Ovulatory disorders are the most common clinical feature exhibited among obese women. Initiation of ovulation physiologically requires a surge of gonadotropin-releasing hormone (GnRH) released from GnRH neurons located in the hypothalamus. These GnRH neurons receive metabolic signals from circulation and vicinal neurons to regulate GnRH release. Leptin acts indirectly on GnRH via adjacent leptin receptor (LEPR)-expressing neurons such as proopiomelanocortin (POMC), neuropeptide Y (NPY)/agouti-related peptide (AgRP), and neuronal nitric oxide (NO) synthase (nNOS) neurons to affect GnRH neuronal activities. Additionally, hypothalamic inflammation also affects ovulation independent of obesity. Therefore, this review focuses on hypothalamic mechanisms that underlie the disturbance of hypothalamic–pituitary–ovarian (HPO) axis during obesity with an attempt to promote future studies and/or novel therapeutic strategies for ovulatory disorders in obesity. Obese female mice models demonstrate that obesity-causing ovulatory disorders are mainly for neuroendocrine dysfunction of hypothalamic–pituitary–ovarian (HPO) axis.
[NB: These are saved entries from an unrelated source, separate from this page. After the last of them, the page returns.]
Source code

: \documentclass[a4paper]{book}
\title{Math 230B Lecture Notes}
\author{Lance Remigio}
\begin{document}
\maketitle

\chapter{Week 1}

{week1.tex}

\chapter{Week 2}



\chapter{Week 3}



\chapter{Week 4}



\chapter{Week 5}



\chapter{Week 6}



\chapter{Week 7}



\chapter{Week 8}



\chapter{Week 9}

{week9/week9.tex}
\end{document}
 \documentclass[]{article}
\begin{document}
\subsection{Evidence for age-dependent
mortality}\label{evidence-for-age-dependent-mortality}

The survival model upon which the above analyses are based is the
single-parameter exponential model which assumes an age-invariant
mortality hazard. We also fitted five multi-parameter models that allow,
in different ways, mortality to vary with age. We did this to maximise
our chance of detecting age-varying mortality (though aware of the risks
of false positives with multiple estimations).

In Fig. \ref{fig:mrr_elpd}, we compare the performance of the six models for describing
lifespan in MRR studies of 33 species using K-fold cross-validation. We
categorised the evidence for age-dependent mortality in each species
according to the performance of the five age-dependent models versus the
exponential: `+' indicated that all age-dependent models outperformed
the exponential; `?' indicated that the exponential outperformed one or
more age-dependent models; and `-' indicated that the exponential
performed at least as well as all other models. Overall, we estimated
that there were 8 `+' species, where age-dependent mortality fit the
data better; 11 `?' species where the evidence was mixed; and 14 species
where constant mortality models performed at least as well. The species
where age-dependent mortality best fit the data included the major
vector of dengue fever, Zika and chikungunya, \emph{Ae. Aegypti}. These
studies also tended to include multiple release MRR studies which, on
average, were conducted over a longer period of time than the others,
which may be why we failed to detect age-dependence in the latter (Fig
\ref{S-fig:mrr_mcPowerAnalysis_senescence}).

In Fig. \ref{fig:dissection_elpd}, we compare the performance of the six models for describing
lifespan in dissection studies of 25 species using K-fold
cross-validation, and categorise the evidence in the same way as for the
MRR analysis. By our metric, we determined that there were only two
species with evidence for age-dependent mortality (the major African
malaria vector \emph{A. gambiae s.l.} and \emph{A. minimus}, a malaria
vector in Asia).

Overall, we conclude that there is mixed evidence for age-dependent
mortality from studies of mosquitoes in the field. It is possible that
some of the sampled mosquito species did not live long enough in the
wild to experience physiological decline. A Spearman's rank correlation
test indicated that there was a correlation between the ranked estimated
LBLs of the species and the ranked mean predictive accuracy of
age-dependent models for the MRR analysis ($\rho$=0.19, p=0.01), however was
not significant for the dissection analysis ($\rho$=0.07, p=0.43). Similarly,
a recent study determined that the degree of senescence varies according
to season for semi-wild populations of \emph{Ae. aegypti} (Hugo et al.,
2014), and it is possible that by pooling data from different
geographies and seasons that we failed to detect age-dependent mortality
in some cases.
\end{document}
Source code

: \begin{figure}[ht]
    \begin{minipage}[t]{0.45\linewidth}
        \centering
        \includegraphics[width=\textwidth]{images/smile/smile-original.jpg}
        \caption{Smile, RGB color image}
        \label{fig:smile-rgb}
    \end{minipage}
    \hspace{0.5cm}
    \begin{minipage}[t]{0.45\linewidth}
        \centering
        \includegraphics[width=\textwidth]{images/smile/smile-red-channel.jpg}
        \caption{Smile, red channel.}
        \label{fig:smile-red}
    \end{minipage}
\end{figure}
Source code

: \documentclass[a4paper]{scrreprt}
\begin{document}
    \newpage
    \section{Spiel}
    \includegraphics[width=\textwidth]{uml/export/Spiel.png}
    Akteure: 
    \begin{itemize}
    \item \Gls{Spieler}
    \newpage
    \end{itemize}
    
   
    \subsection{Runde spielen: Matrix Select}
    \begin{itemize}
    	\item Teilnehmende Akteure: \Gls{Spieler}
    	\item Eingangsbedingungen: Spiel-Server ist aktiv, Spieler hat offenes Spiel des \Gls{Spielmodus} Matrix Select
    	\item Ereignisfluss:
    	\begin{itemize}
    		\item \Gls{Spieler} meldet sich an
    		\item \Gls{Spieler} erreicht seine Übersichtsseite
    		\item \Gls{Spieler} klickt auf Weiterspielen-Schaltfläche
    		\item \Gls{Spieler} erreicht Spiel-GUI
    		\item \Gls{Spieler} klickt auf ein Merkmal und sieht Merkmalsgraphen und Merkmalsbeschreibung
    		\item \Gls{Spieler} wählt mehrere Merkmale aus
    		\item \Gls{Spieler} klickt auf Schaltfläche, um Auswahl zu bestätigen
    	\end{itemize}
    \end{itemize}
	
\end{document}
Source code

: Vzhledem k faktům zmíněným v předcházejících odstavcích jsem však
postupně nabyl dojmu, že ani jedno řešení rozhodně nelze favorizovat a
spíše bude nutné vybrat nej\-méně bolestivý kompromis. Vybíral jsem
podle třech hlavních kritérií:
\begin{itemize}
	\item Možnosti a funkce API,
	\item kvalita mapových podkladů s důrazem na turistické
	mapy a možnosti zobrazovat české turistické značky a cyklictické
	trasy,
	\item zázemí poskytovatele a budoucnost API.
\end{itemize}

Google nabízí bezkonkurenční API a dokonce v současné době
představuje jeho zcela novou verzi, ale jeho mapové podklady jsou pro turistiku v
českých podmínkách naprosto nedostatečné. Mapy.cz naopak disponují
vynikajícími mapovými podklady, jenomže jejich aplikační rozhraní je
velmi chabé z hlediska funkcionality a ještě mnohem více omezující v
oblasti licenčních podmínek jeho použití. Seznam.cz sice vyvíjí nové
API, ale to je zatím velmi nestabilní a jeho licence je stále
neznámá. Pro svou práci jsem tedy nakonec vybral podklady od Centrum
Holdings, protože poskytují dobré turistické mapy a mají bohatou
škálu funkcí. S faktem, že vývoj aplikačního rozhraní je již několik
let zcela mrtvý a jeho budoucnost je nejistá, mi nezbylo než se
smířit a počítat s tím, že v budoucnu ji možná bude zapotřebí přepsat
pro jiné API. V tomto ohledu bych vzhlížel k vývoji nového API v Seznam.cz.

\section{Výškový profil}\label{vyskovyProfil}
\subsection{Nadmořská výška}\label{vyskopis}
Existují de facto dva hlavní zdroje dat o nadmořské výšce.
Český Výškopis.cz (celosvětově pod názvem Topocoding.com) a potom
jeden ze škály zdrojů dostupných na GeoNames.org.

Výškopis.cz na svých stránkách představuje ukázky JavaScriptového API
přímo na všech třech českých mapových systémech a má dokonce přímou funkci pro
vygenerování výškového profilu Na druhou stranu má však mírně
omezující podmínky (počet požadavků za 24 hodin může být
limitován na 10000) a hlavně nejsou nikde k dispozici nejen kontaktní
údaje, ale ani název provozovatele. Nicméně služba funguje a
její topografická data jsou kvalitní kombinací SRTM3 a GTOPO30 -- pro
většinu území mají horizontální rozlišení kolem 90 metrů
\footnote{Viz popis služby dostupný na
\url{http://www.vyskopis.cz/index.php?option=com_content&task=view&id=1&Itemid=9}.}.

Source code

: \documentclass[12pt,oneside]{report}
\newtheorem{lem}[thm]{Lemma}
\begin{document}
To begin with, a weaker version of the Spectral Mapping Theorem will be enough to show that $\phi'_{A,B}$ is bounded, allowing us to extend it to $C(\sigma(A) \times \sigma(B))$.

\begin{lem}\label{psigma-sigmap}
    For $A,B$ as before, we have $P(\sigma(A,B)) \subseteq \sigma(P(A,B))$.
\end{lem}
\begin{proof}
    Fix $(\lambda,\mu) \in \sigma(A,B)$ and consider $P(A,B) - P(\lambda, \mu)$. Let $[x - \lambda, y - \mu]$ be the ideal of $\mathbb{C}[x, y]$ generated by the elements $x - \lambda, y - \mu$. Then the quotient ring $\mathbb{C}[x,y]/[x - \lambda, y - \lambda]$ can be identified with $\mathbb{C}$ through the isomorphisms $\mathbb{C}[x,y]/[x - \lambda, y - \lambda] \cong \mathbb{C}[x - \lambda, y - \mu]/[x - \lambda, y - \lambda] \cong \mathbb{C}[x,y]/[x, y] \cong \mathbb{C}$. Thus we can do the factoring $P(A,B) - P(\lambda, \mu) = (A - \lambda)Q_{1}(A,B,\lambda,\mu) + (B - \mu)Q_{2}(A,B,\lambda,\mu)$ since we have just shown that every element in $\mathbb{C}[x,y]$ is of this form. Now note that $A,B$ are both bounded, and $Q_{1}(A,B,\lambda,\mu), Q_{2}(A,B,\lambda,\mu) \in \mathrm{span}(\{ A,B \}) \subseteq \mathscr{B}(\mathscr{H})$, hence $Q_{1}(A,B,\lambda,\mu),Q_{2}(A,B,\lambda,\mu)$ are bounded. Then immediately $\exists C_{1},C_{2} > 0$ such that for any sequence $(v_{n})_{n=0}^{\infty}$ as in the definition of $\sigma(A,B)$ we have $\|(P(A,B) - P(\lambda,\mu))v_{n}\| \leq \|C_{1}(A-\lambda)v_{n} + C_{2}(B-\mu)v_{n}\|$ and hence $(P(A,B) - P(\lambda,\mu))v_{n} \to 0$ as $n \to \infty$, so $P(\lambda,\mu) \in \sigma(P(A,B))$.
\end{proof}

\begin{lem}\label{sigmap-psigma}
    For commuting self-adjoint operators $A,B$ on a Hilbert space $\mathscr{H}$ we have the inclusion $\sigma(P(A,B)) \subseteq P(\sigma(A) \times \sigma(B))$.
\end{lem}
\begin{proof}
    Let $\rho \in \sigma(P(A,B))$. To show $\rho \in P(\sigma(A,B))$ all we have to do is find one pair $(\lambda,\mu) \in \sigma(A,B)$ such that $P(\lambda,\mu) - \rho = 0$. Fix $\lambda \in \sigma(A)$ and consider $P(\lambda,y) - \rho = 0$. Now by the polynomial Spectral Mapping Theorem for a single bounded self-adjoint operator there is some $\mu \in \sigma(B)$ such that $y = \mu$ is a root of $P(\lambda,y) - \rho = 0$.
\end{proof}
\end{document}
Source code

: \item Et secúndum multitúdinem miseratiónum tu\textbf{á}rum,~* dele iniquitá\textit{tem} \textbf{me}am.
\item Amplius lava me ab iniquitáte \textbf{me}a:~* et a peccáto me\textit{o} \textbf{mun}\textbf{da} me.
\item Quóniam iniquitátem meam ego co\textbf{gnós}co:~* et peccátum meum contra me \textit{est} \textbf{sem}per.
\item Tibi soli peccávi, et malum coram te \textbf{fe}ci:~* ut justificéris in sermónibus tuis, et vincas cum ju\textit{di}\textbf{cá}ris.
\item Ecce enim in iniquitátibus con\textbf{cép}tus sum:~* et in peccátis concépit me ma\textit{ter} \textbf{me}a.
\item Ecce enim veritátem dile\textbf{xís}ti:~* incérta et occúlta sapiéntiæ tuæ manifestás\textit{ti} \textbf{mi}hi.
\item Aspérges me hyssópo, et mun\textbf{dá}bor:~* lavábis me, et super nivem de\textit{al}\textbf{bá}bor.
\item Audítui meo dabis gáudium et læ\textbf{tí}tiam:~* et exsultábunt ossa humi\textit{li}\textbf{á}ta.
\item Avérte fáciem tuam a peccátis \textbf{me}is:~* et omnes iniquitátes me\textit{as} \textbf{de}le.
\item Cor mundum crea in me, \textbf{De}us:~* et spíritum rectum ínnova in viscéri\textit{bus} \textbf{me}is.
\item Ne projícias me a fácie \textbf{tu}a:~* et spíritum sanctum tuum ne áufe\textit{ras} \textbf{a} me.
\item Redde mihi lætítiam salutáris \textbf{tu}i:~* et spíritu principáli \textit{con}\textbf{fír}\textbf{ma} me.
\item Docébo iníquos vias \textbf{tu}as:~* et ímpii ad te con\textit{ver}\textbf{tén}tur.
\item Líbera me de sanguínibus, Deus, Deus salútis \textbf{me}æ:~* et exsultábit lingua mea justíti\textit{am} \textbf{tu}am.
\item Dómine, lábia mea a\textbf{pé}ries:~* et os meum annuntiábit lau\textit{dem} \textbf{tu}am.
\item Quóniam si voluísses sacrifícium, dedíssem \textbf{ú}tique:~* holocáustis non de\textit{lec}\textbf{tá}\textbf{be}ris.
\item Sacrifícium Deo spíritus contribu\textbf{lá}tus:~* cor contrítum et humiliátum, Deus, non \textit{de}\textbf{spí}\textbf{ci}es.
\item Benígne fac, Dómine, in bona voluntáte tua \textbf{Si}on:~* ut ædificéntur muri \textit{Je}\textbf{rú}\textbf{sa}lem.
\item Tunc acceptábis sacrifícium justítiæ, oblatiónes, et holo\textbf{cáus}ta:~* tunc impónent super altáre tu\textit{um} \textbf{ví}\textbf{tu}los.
Hypothalamus is the center of energy homeostasis and reproduction. The proopiomelanocortin (POMC)/cocaine- and amphetamine-regulated transcript (CART) and agouti-related peptide (AgRP)/neuropeptide Y (NPY) neurons in arcuate nucleus (ARC) regulating energy metabolism interplay with gonadotropin-releasing hormone (GnRH) neurons in the hypothalamus.Kisspeptin neurons act as a mediator between energy metabolism and the reproductive system. Leptin acts on kisspeptin neurons indirectly through POMC/CART and AgRP/NPY neurons to affect energy metabolism and GnRH release.The nitric oxide (NO) signaling pathway is involved in reproduction and energy balance. The kisspeptin–receptor of kisspeptin (Kiss1r) pathway activated by estradiol stimulates the phosphorylation of neuronal NO synthase (nNOS) protein and switches surge-mode release of GnRH and promotes ovulation.Leptin resistance in hypothalamus caused by diet-induced obesity (DIO) hampers the treatment of obesity with leptin. Hypothalamic inflammation induced by high-fat diet (HFD) is regarded as a potential pathophysiological mechanism of obesity and dysfunction of the HPO axis.